The desire of any screenwriter is to have realism flow through their fingertips and onto the screen. Whether your story is set in modern-times or in a fantasy world, realism is the gatekeeper between a good idea and a great story. Establishing realistic elements throughout every scene, action and dialogue requires a multidimensional approach. No matter the angle and detail you’re focusing on, the necessary question to ask and subsequently answer is: Why?
In the quest of “Why?” the primary objective shouldn’t be to simply answer, but reveal character behavior, choices and actions. These three letters open the doorway to deeper knowledge about the character.
Why Ask Why?
Simply asking “why” may seem juvenile to some, but it’s when a writer digs into his imagination and creativity that the answer is found. Answering this question may lead to story/character details that otherwise wouldn’t arise. Utilize this method to write beyond the initial story idea. For example:
Q: Why is the character working as a casino maintenance/technician in Biloxi, Mississippi? Why is his personality withdrawn and non-approachable?

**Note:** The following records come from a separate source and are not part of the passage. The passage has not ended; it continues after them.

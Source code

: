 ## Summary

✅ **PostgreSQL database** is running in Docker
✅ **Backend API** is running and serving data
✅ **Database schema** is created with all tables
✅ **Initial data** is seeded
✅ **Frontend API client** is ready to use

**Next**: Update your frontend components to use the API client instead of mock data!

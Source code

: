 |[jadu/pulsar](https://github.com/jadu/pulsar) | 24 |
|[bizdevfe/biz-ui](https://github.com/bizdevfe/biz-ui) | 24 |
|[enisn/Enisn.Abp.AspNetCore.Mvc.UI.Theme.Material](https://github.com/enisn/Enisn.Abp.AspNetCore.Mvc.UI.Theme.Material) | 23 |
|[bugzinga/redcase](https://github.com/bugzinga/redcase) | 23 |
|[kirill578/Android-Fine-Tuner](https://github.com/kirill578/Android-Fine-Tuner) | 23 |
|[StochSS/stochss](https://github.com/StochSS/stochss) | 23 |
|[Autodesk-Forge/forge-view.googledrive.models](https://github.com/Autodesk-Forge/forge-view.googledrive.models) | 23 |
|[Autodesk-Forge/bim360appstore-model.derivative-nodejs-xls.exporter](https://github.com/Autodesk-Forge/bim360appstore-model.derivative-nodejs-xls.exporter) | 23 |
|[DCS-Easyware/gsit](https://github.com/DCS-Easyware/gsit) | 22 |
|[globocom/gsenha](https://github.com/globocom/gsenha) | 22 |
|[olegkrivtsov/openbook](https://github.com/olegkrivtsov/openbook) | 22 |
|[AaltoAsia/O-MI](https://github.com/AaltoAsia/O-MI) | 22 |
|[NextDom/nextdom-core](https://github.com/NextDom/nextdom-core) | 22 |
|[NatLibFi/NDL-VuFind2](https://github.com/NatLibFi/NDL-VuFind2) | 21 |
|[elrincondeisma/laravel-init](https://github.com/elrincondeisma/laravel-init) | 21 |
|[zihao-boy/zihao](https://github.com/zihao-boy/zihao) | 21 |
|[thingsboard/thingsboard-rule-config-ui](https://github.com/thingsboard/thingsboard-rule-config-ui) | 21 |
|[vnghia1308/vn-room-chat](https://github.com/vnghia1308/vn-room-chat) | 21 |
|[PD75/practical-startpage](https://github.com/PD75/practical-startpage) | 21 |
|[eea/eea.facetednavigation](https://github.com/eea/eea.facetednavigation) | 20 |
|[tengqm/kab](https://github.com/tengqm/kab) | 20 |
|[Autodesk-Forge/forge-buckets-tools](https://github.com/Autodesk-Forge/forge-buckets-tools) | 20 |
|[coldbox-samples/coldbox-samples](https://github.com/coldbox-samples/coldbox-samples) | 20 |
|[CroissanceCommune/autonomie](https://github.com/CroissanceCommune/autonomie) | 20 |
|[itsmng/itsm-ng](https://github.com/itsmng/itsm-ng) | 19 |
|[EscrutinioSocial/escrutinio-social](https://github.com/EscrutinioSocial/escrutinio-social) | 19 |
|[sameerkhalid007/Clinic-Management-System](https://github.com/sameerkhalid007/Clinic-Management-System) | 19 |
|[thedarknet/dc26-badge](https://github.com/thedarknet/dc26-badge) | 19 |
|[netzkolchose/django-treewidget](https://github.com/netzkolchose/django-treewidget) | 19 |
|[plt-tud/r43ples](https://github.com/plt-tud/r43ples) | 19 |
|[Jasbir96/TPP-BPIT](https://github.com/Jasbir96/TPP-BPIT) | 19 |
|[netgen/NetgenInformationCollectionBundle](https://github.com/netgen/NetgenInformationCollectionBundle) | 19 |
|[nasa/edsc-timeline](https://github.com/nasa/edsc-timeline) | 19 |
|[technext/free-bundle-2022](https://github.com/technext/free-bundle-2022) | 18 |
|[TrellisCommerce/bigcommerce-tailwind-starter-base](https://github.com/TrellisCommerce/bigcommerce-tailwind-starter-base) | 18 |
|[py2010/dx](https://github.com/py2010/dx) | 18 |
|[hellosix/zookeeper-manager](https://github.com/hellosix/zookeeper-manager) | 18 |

A: He moved after his mother killed herself. His personality changed when his mother died because he feels guilty for his last conversation with her.
Q: Why did that cause him to move? What was the conversation?

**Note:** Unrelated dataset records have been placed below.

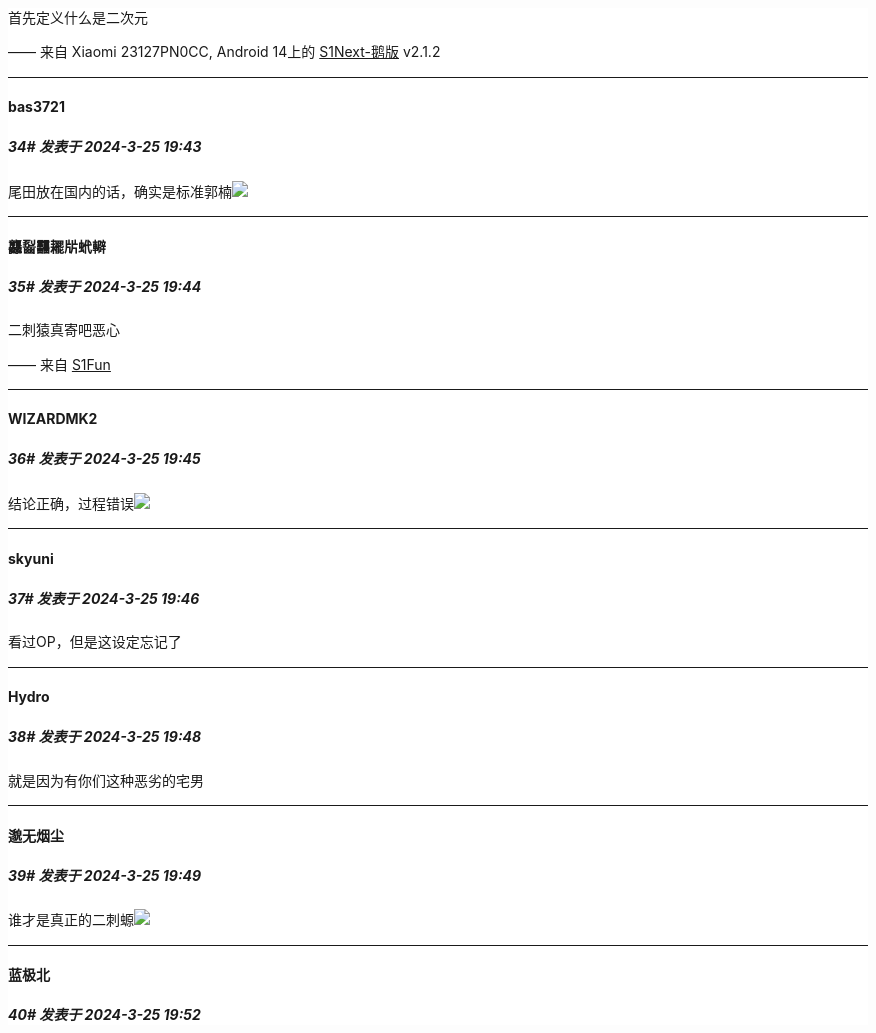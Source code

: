 首先定义什么是二次元

—— 来自 Xiaomi 23127PN0CC, Android 14上的 [S1Next-鹅版](https://github.com/ykrank/S1-Next/releases) v2.1.2

*****

####  bas3721  
##### 34#       发表于 2024-3-25 19:43

尾田放在国内的话，确实是标准郭楠<img src="https://static.saraba1st.com/image/smiley/face2017/037.png" referrerpolicy="no-referrer">

*****

####  龘䶛䨻䎱㸞蚮䡶  
##### 35#       发表于 2024-3-25 19:44

二刺猿真寄吧恶心

—— 来自 [S1Fun](https://s1fun.koalcat.com)

*****

####  WIZARDMK2  
##### 36#       发表于 2024-3-25 19:45

结论正确，过程错误<img src="https://static.saraba1st.com/image/smiley/face2017/067.png" referrerpolicy="no-referrer">

*****

####  skyuni  
##### 37#       发表于 2024-3-25 19:46

看过OP，但是这设定忘记了

*****

####  Hydro  
##### 38#       发表于 2024-3-25 19:48

就是因为有你们这种恶劣的宅男

*****

####  邈无烟尘  
##### 39#       发表于 2024-3-25 19:49

谁才是真正的二刺螈<img src="https://static.saraba1st.com/image/smiley/carton2017/004.png" referrerpolicy="no-referrer">

*****

####  蓝极北  
##### 40#       发表于 2024-3-25 19:52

A: His mother had abused alcohol and men his whole life. He lived with his Aunt for a while then moved back in with his mother at 14. She was supposed to be sober, but she never truly was. His parents divorced when he was young so he’s always felt a strange responsibility for his mother. The argument he can’t forget about was about his juicer, which he lent to his mother for her health. She got drunk one night and tried juicing an inappropriate item, which broke the appliance. This triggered the character, and he yelled at her over the phone. A couple of days later the mother killed herself. The character moved because he couldn’t help but feel responsible for his mother’s actions, so instead of facing them, he ran away to the shores of Biloxi.

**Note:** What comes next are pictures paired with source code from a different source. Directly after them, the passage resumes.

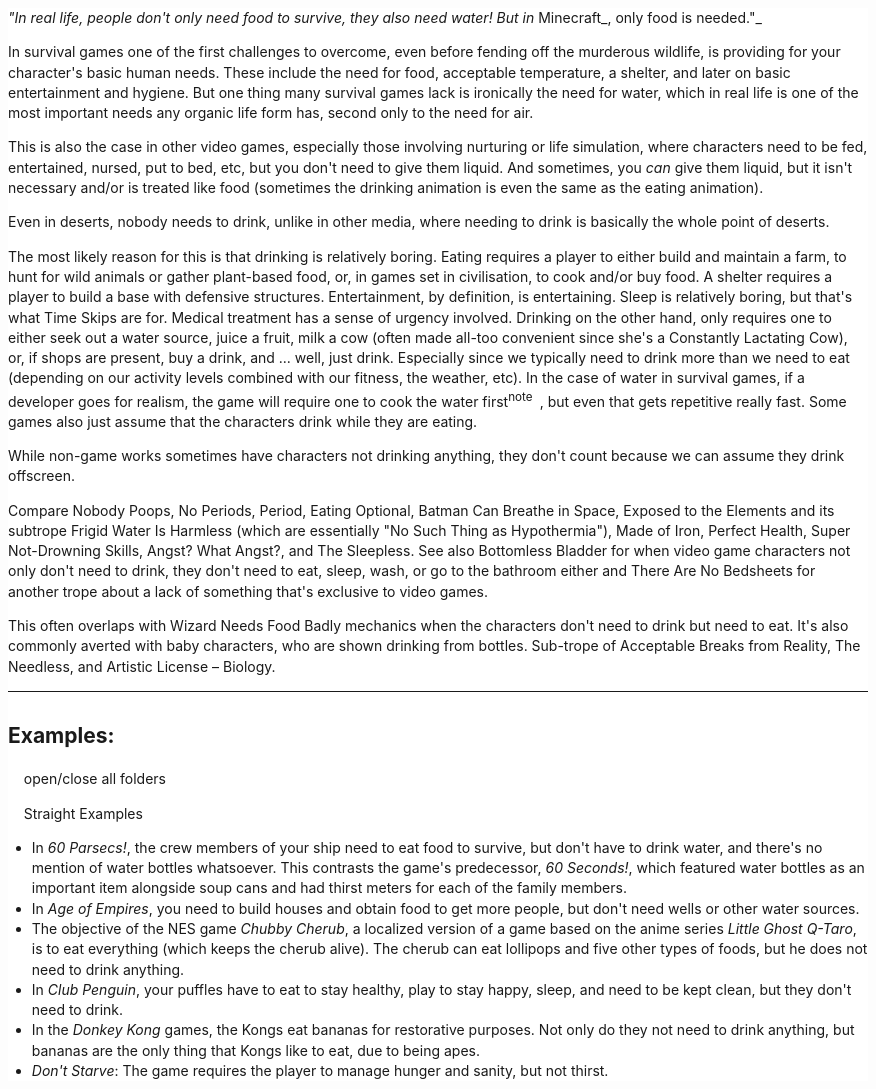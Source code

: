 _"In real life, people don't only need food to survive, they also need water! But in_ Minecraft_, only food is needed."_

In survival games one of the first challenges to overcome, even before fending off the murderous wildlife, is providing for your character's basic human needs. These include the need for food, acceptable temperature, a shelter, and later on basic entertainment and hygiene. But one thing many survival games lack is ironically the need for water, which in real life is one of the most important needs any organic life form has, second only to the need for air.

This is also the case in other video games, especially those involving nurturing or life simulation, where characters need to be fed, entertained, nursed, put to bed, etc, but you don't need to give them liquid. And sometimes, you _can_ give them liquid, but it isn't necessary and/or is treated like food (sometimes the drinking animation is even the same as the eating animation).

Even in deserts, nobody needs to drink, unlike in other media, where needing to drink is basically the whole point of deserts.

The most likely reason for this is that drinking is relatively boring. Eating requires a player to either build and maintain a farm, to hunt for wild animals or gather plant-based food, or, in games set in civilisation, to cook and/or buy food. A shelter requires a player to build a base with defensive structures. Entertainment, by definition, is entertaining. Sleep is relatively boring, but that's what Time Skips are for. Medical treatment has a sense of urgency involved. Drinking on the other hand, only requires one to either seek out a water source, juice a fruit, milk a cow (often made all-too convenient since she's a Constantly Lactating Cow), or, if shops are present, buy a drink, and ... well, just drink. Especially since we typically need to drink more than we need to eat (depending on our activity levels combined with our fitness, the weather, etc). In the case of water in survival games, if a developer goes for realism, the game will require one to cook the water first<sup>note&nbsp;</sup> , but even that gets repetitive really fast. Some games also just assume that the characters drink while they are eating.

While non-game works sometimes have characters not drinking anything, they don't count because we can assume they drink offscreen.

Compare Nobody Poops, No Periods, Period, Eating Optional, Batman Can Breathe in Space, Exposed to the Elements and its subtrope Frigid Water Is Harmless (which are essentially "No Such Thing as Hypothermia"), Made of Iron, Perfect Health, Super Not-Drowning Skills, Angst? What Angst?, and The Sleepless. See also Bottomless Bladder for when video game characters not only don't need to drink, they don't need to eat, sleep, wash, or go to the bathroom either and There Are No Bedsheets for another trope about a lack of something that's exclusive to video games.

This often overlaps with Wizard Needs Food Badly mechanics when the characters don't need to drink but need to eat. It's also commonly averted with baby characters, who are shown drinking from bottles. Sub-trope of Acceptable Breaks from Reality, The Needless, and Artistic License – Biology.

___

## Examples:

    open/close all folders 

    Straight Examples 

-   In _60 Parsecs!_, the crew members of your ship need to eat food to survive, but don't have to drink water, and there's no mention of water bottles whatsoever. This contrasts the game's predecessor, _60 Seconds!_, which featured water bottles as an important item alongside soup cans and had thirst meters for each of the family members.
-   In _Age of Empires_, you need to build houses and obtain food to get more people, but don't need wells or other water sources.
-   The objective of the NES game _Chubby Cherub_, a localized version of a game based on the anime series _Little Ghost Q-Taro_, is to eat everything (which keeps the cherub alive). The cherub can eat lollipops and five other types of foods, but he does not need to drink anything.
-   In _Club Penguin_, your puffles have to eat to stay healthy, play to stay happy, sleep, and need to be kept clean, but they don't need to drink.
-   In the _Donkey Kong_ games, the Kongs eat bananas for restorative purposes. Not only do they not need to drink anything, but bananas are the only thing that Kongs like to eat, due to being apes.
-   _Don't Starve_: The game requires the player to manage hunger and sanity, but not thirst.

By simply asking “why,” the story and its characters instantly reveal their background, one question at a time. These revelations typically stir other ideas, possibilities and story changes.
While there isn’t one particular rule in this creative process, always engage in this research with one primary guideline – exhaust your imagination. The limits of each character and the depth of the story are only established by your own mind and willingness to explore.